*Exercise:*
An exact restatement of the data below, with the pictures removed, is the required answer.
START Available data
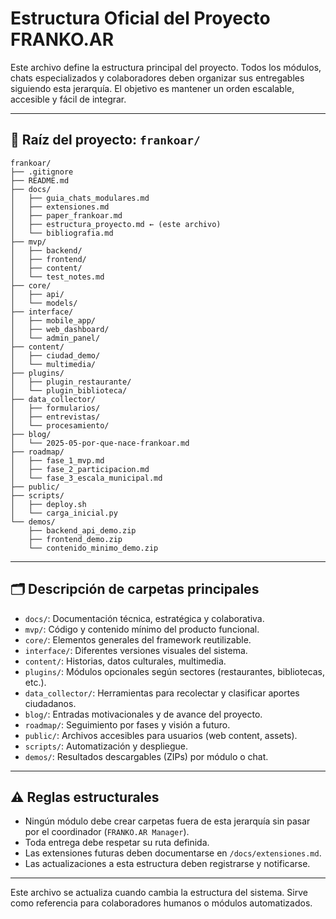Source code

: # Estructura Oficial del Proyecto FRANKO.AR

Este archivo define la estructura principal del proyecto. Todos los módulos, chats especializados y colaboradores deben organizar sus entregables siguiendo esta jerarquía. El objetivo es mantener un orden escalable, accesible y fácil de integrar.

---

## 📁 Raíz del proyecto: `frankoar/`

```
frankoar/
├── .gitignore
├── README.md
├── docs/
│   ├── guia_chats_modulares.md
│   ├── extensiones.md
│   ├── paper_frankoar.md
│   ├── estructura_proyecto.md ← (este archivo)
│   └── bibliografia.md
├── mvp/
│   ├── backend/
│   ├── frontend/
│   ├── content/
│   └── test_notes.md
├── core/
│   ├── api/
│   └── models/
├── interface/
│   ├── mobile_app/
│   ├── web_dashboard/
│   └── admin_panel/
├── content/
│   ├── ciudad_demo/
│   └── multimedia/
├── plugins/
│   ├── plugin_restaurante/
│   └── plugin_biblioteca/
├── data_collector/
│   ├── formularios/
│   ├── entrevistas/
│   └── procesamiento/
├── blog/
│   └── 2025-05-por-que-nace-frankoar.md
├── roadmap/
│   ├── fase_1_mvp.md
│   ├── fase_2_participacion.md
│   └── fase_3_escala_municipal.md
├── public/
├── scripts/
│   ├── deploy.sh
│   └── carga_inicial.py
└── demos/
    ├── backend_api_demo.zip
    ├── frontend_demo.zip
    └── contenido_minimo_demo.zip
```

---

## 🗂️ Descripción de carpetas principales

* `docs/`: Documentación técnica, estratégica y colaborativa.
* `mvp/`: Código y contenido mínimo del producto funcional.
* `core/`: Elementos generales del framework reutilizable.
* `interface/`: Diferentes versiones visuales del sistema.
* `content/`: Historias, datos culturales, multimedia.
* `plugins/`: Módulos opcionales según sectores (restaurantes, bibliotecas, etc.).
* `data_collector/`: Herramientas para recolectar y clasificar aportes ciudadanos.
* `blog/`: Entradas motivacionales y de avance del proyecto.
* `roadmap/`: Seguimiento por fases y visión a futuro.
* `public/`: Archivos accesibles para usuarios (web content, assets).
* `scripts/`: Automatización y despliegue.
* `demos/`: Resultados descargables (ZIPs) por módulo o chat.

---

## ⚠️ Reglas estructurales

* Ningún módulo debe crear carpetas fuera de esta jerarquía sin pasar por el coordinador (`FRANKO.AR Manager`).
* Toda entrega debe respetar su ruta definida.
* Las extensiones futuras deben documentarse en `/docs/extensiones.md`.
* Las actualizaciones a esta estructura deben registrarse y notificarse.

---

Este archivo se actualiza cuando cambia la estructura del sistema. Sirve como referencia para colaboradores humanos o módulos automatizados.

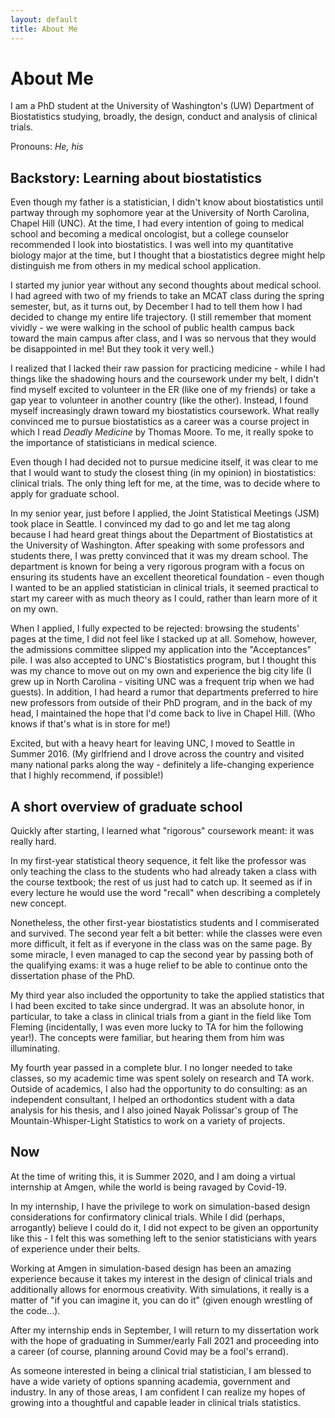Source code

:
 ```yaml
---
layout: default
title: About Me
---
```


# About Me

I am a PhD student at the University of Washington's (UW) Department of Biostatistics studying, broadly, the design, conduct and analysis of clinical trials.

Pronouns: *He, his*

## Backstory: Learning about biostatistics

Even though my father is a statistician, I didn't know about biostatistics until partway through my sophomore year at the University of North Carolina, Chapel Hill (UNC). At the time, I had every intention of going to medical school and becoming a medical oncologist, but a college counselor recommended I look into biostatistics. I was well into my quantitative biology major at the time, but I thought that a biostatistics degree might help distinguish me from others in my medical school application.

I started my junior year without any second thoughts about medical school. I had agreed with two of my friends to take an MCAT class during the spring semester, but, as it turns out, by December I had to tell them how I had decided to change my entire life trajectory. (I still remember that moment vividly - we were walking in the school of public health campus back toward the main campus after class, and I was so nervous that they would be disappointed in me! But they took it very well.)

I realized that I lacked their raw passion for practicing medicine - while I had things like the shadowing hours and the coursework under my belt, I didn't find myself excited to volunteer in the ER (like one of my friends) or take a gap year to volunteer in another country (like the other). Instead, I found myself increasingly drawn toward my biostatistics coursework. What really convinced me to pursue biostatistics as a career was a course project in which I read *Deadly Medicine* by Thomas Moore. To me, it really spoke to the importance of statisticians in medical science. 

Even though I had decided not to pursue medicine itself, it was clear to me that I would want to study the closest thing (in my opinion) in biostatistics: clinical trials. The only thing left for me, at the time, was to decide where to apply for graduate school.

In my senior year, just before I applied, the Joint Statistical Meetings (JSM) took place in Seattle. I convinced my dad to go and let me tag along because I had heard great things about the Department of Biostatistics at the University of Washington. After speaking with some professors and students there, I was pretty convinced that it was my dream school. The department is known for being a very rigorous program with a focus on ensuring its students have an excellent theoretical foundation - even though I wanted to be an applied statistician in clinical trials, it seemed practical to start my career with as much theory as I could, rather than learn more of it on my own.

When I applied, I fully expected to be rejected: browsing the students' pages at the time, I did not feel like I stacked up at all. Somehow, however, the admissions committee slipped my application into the "Acceptances" pile. I was also accepted to UNC's Biostatistics program, but I thought this was my chance to move out on my own and experience the big city life (I grew up in North Carolina - visiting UNC was a frequent trip when we had guests). In addition, I had heard a rumor that departments preferred to hire new professors from outside of their PhD program, and in the back of my head, I maintained the hope that I'd come back to live in Chapel Hill. (Who knows if that's what is in store for me!)

Excited, but with a heavy heart for leaving UNC, I moved to Seattle in Summer 2016. (My girlfriend and I drove across the country and visited many national parks along the way - definitely a life-changing experience that I highly recommend, if possible!) 

## A short overview of graduate school
Quickly after starting, I learned what "rigorous" coursework meant: it was really hard.

In my first-year statistical theory sequence, it felt like the professor was only teaching the class to the students who had already taken a class with the course textbook; the rest of us just had to catch up. It seemed as if in every lecture he would use the word "recall" when describing a completely new concept. 

Nonetheless, the other first-year biostatistics students and I commiserated and survived. The second year felt a bit better: while the classes were even more difficult, it felt as if everyone in the class was on the same page. By some miracle, I even managed to cap the second year by passing both of the qualifying exams: it was a huge relief to be able to continue onto the dissertation phase of the PhD.

My third year also included the opportunity to take the applied statistics that I had been excited to take since undergrad. It was an absolute honor, in particular, to take a class in clinical trials from a giant in the field like Tom Fleming (incidentally, I was even more lucky to TA for him the following year!). The concepts were familiar, but hearing them from him was illuminating.

My fourth year passed in a complete blur. I no longer needed to take classes, so my academic time was spent solely on research and TA work. Outside of academics, I also had the opportunity to do consulting: as an independent consultant, I helped an orthodontics student with a data analysis for his thesis, and I also joined Nayak Polissar's group of The Mountain-Whisper-Light Statistics to work on a variety of projects. 

## Now
At the time of writing this, it is Summer 2020, and I am doing a virtual internship at Amgen, while the world is being ravaged by Covid-19.

In my internship, I have the privilege to work on simulation-based design considerations for confirmatory clinical trials. While I did (perhaps, arrogantly) believe I could do it, I did not expect to be given an opportunity like this - I felt this was something left to the senior statisticians with years of experience under their belts. 

Working at Amgen in simulation-based design has been an amazing experience because it takes my interest in the design of clinical trials and additionally allows for enormous creativity. With simulations, it really is a matter of "if you can imagine it, you can do it" (given enough wrestling of the code...).

After my internship ends in September, I will return to my dissertation work with the hope of graduating in Summer/early Fall 2021 and proceeding into a career (of course, planning around Covid may be a fool's errand). 

As someone interested in being a clinical trial statistician, I am blessed to have a wide variety of options spanning academia, government and industry. In any of those areas, I am confident I can realize my hopes of growing into a thoughtful and capable leader in clinical trials statistics.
END Available data
*Exercise answer:*
Source code

: # Estructura Oficial del Proyecto FRANKO.AR

Este archivo define la estructura principal del proyecto. Todos los módulos, chats especializados y colaboradores deben organizar sus entregables siguiendo esta jerarquía. El objetivo es mantener un orden escalable, accesible y fácil de integrar.

---

## 📁 Raíz del proyecto: `frankoar/`

```
frankoar/
├── .gitignore
├── README.md
├── docs/
│   ├── guia_chats_modulares.md
│   ├── extensiones.md
│   ├── paper_frankoar.md
│   ├── estructura_proyecto.md ← (este archivo)
│   └── bibliografia.md
├── mvp/
│   ├── backend/
│   ├── frontend/
│   ├── content/
│   └── test_notes.md
├── core/
│   ├── api/
│   └── models/
├── interface/
│   ├── mobile_app/
│   ├── web_dashboard/
│   └── admin_panel/
├── content/
│   ├── ciudad_demo/
│   └── multimedia/
├── plugins/
│   ├── plugin_restaurante/
│   └── plugin_biblioteca/
├── data_collector/
│   ├── formularios/
│   ├── entrevistas/
│   └── procesamiento/
├── blog/
│   └── 2025-05-por-que-nace-frankoar.md
├── roadmap/
│   ├── fase_1_mvp.md
│   ├── fase_2_participacion.md
│   └── fase_3_escala_municipal.md
├── public/
├── scripts/
│   ├── deploy.sh
│   └── carga_inicial.py
└── demos/
    ├── backend_api_demo.zip
    ├── frontend_demo.zip
    └── contenido_minimo_demo.zip
```

---

## 🗂️ Descripción de carpetas principales

* `docs/`: Documentación técnica, estratégica y colaborativa.
* `mvp/`: Código y contenido mínimo del producto funcional.
* `core/`: Elementos generales del framework reutilizable.
* `interface/`: Diferentes versiones visuales del sistema.
* `content/`: Historias, datos culturales, multimedia.
* `plugins/`: Módulos opcionales según sectores (restaurantes, bibliotecas, etc.).
* `data_collector/`: Herramientas para recolectar y clasificar aportes ciudadanos.
* `blog/`: Entradas motivacionales y de avance del proyecto.
* `roadmap/`: Seguimiento por fases y visión a futuro.
* `public/`: Archivos accesibles para usuarios (web content, assets).
* `scripts/`: Automatización y despliegue.
* `demos/`: Resultados descargables (ZIPs) por módulo o chat.

---

## ⚠️ Reglas estructurales

* Ningún módulo debe crear carpetas fuera de esta jerarquía sin pasar por el coordinador (`FRANKO.AR Manager`).
* Toda entrega debe respetar su ruta definida.
* Las extensiones futuras deben documentarse en `/docs/extensiones.md`.
* Las actualizaciones a esta estructura deben registrarse y notificarse.

---

Este archivo se actualiza cuando cambia la estructura del sistema. Sirve como referencia para colaboradores humanos o módulos automatizados.

Source code

:
 ```yaml
---
layout: default
title: About Me
---
```


# About Me

I am a PhD student at the University of Washington's (UW) Department of Biostatistics studying, broadly, the design, conduct and analysis of clinical trials.

Pronouns: *He, his*

## Backstory: Learning about biostatistics

Even though my father is a statistician, I didn't know about biostatistics until partway through my sophomore year at the University of North Carolina, Chapel Hill (UNC). At the time, I had every intention of going to medical school and becoming a medical oncologist, but a college counselor recommended I look into biostatistics. I was well into my quantitative biology major at the time, but I thought that a biostatistics degree might help distinguish me from others in my medical school application.

I started my junior year without any second thoughts about medical school. I had agreed with two of my friends to take an MCAT class during the spring semester, but, as it turns out, by December I had to tell them how I had decided to change my entire life trajectory. (I still remember that moment vividly - we were walking in the school of public health campus back toward the main campus after class, and I was so nervous that they would be disappointed in me! But they took it very well.)

I realized that I lacked their raw passion for practicing medicine - while I had things like the shadowing hours and the coursework under my belt, I didn't find myself excited to volunteer in the ER (like one of my friends) or take a gap year to volunteer in another country (like the other). Instead, I found myself increasingly drawn toward my biostatistics coursework. What really convinced me to pursue biostatistics as a career was a course project in which I read *Deadly Medicine* by Thomas Moore. To me, it really spoke to the importance of statisticians in medical science. 

Even though I had decided not to pursue medicine itself, it was clear to me that I would want to study the closest thing (in my opinion) in biostatistics: clinical trials. The only thing left for me, at the time, was to decide where to apply for graduate school.

In my senior year, just before I applied, the Joint Statistical Meetings (JSM) took place in Seattle. I convinced my dad to go and let me tag along because I had heard great things about the Department of Biostatistics at the University of Washington. After speaking with some professors and students there, I was pretty convinced that it was my dream school. The department is known for being a very rigorous program with a focus on ensuring its students have an excellent theoretical foundation - even though I wanted to be an applied statistician in clinical trials, it seemed practical to start my career with as much theory as I could, rather than learn more of it on my own.

When I applied, I fully expected to be rejected: browsing the students' pages at the time, I did not feel like I stacked up at all. Somehow, however, the admissions committee slipped my application into the "Acceptances" pile. I was also accepted to UNC's Biostatistics program, but I thought this was my chance to move out on my own and experience the big city life (I grew up in North Carolina - visiting UNC was a frequent trip when we had guests). In addition, I had heard a rumor that departments preferred to hire new professors from outside of their PhD program, and in the back of my head, I maintained the hope that I'd come back to live in Chapel Hill. (Who knows if that's what is in store for me!)

Excited, but with a heavy heart for leaving UNC, I moved to Seattle in Summer 2016. (My girlfriend and I drove across the country and visited many national parks along the way - definitely a life-changing experience that I highly recommend, if possible!) 

## A short overview of graduate school
Quickly after starting, I learned what "rigorous" coursework meant: it was really hard.

In my first-year statistical theory sequence, it felt like the professor was only teaching the class to the students who had already taken a class with the course textbook; the rest of us just had to catch up. It seemed as if in every lecture he would use the word "recall" when describing a completely new concept. 

Nonetheless, the other first-year biostatistics students and I commiserated and survived. The second year felt a bit better: while the classes were even more difficult, it felt as if everyone in the class was on the same page. By some miracle, I even managed to cap the second year by passing both of the qualifying exams: it was a huge relief to be able to continue onto the dissertation phase of the PhD.

My third year also included the opportunity to take the applied statistics that I had been excited to take since undergrad. It was an absolute honor, in particular, to take a class in clinical trials from a giant in the field like Tom Fleming (incidentally, I was even more lucky to TA for him the following year!). The concepts were familiar, but hearing them from him was illuminating.

My fourth year passed in a complete blur. I no longer needed to take classes, so my academic time was spent solely on research and TA work. Outside of academics, I also had the opportunity to do consulting: as an independent consultant, I helped an orthodontics student with a data analysis for his thesis, and I also joined Nayak Polissar's group of The Mountain-Whisper-Light Statistics to work on a variety of projects. 

## Now
At the time of writing this, it is Summer 2020, and I am doing a virtual internship at Amgen, while the world is being ravaged by Covid-19.

In my internship, I have the privilege to work on simulation-based design considerations for confirmatory clinical trials. While I did (perhaps, arrogantly) believe I could do it, I did not expect to be given an opportunity like this - I felt this was something left to the senior statisticians with years of experience under their belts. 

Working at Amgen in simulation-based design has been an amazing experience because it takes my interest in the design of clinical trials and additionally allows for enormous creativity. With simulations, it really is a matter of "if you can imagine it, you can do it" (given enough wrestling of the code...).

After my internship ends in September, I will return to my dissertation work with the hope of graduating in Summer/early Fall 2021 and proceeding into a career (of course, planning around Covid may be a fool's errand). 

As someone interested in being a clinical trial statistician, I am blessed to have a wide variety of options spanning academia, government and industry. In any of those areas, I am confident I can realize my hopes of growing into a thoughtful and capable leader in clinical trials statistics.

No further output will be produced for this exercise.